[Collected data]
[Start of Attachment]

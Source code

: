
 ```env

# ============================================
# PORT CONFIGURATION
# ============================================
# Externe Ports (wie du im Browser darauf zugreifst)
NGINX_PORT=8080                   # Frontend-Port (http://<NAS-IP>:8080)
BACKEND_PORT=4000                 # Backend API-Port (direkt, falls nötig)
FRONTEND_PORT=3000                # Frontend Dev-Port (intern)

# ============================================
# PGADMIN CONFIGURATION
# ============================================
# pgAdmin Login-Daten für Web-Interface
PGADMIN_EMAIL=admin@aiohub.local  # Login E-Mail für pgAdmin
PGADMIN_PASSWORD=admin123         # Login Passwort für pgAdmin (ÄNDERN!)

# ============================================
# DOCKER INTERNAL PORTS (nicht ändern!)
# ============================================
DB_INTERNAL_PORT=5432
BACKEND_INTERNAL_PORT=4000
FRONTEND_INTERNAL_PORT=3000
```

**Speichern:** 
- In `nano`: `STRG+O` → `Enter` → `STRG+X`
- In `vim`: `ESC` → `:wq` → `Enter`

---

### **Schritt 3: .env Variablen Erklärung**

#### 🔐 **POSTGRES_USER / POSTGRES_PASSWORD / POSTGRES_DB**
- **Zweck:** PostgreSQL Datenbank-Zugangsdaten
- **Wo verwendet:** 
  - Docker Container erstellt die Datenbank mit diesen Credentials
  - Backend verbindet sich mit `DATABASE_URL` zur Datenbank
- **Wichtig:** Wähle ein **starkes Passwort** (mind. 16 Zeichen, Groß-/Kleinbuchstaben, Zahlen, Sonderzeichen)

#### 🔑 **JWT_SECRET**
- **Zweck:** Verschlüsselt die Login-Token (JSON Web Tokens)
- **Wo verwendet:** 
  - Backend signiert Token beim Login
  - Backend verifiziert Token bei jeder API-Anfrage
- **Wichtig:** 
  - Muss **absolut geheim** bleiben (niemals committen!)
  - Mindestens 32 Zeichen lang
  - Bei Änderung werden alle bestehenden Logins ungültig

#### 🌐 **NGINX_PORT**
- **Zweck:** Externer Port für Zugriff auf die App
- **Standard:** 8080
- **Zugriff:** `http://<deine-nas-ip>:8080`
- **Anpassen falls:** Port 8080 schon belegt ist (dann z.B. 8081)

[End of Attachment]

_YOUR ASSIGNMENT_
The expected output is the exact run of lines from the start of the entries through the line with "- **Zweck:** Externer", inclusive.

_WRITTEN REPLY_
Source code

:
 ```env

# ============================================
# PORT CONFIGURATION
# ============================================
# Externe Ports (wie du im Browser darauf zugreifst)
NGINX_PORT=8080                   # Frontend-Port (http://<NAS-IP>:8080)
BACKEND_PORT=4000                 # Backend API-Port (direkt, falls nötig)
FRONTEND_PORT=3000                # Frontend Dev-Port (intern)

# ============================================
# PGADMIN CONFIGURATION
# ============================================
# pgAdmin Login-Daten für Web-Interface
PGADMIN_EMAIL=admin@aiohub.local  # Login E-Mail für pgAdmin
PGADMIN_PASSWORD=admin123         # Login Passwort für pgAdmin (ÄNDERN!)

# ============================================
# DOCKER INTERNAL PORTS (nicht ändern!)
# ============================================
DB_INTERNAL_PORT=5432
BACKEND_INTERNAL_PORT=4000
FRONTEND_INTERNAL_PORT=3000
```

**Speichern:** 
- In `nano`: `STRG+O` → `Enter` → `STRG+X`
- In `vim`: `ESC` → `:wq` → `Enter`

---

### **Schritt 3: .env Variablen Erklärung**

#### 🔐 **POSTGRES_USER / POSTGRES_PASSWORD / POSTGRES_DB**
- **Zweck:** PostgreSQL Datenbank-Zugangsdaten
- **Wo verwendet:** 
  - Docker Container erstellt die Datenbank mit diesen Credentials
  - Backend verbindet sich mit `DATABASE_URL` zur Datenbank
- **Wichtig:** Wähle ein **starkes Passwort** (mind. 16 Zeichen, Groß-/Kleinbuchstaben, Zahlen, Sonderzeichen)

#### 🔑 **JWT_SECRET**
- **Zweck:** Verschlüsselt die Login-Token (JSON Web Tokens)
- **Wo verwendet:** 
  - Backend signiert Token beim Login
  - Backend verifiziert Token bei jeder API-Anfrage
- **Wichtig:** 
  - Muss **absolut geheim** bleiben (niemals committen!)
  - Mindestens 32 Zeichen lang
  - Bei Änderung werden alle bestehenden Logins ungültig

#### 🌐 **NGINX_PORT**
- **Zweck:** Externer Port für Zugriff auf die App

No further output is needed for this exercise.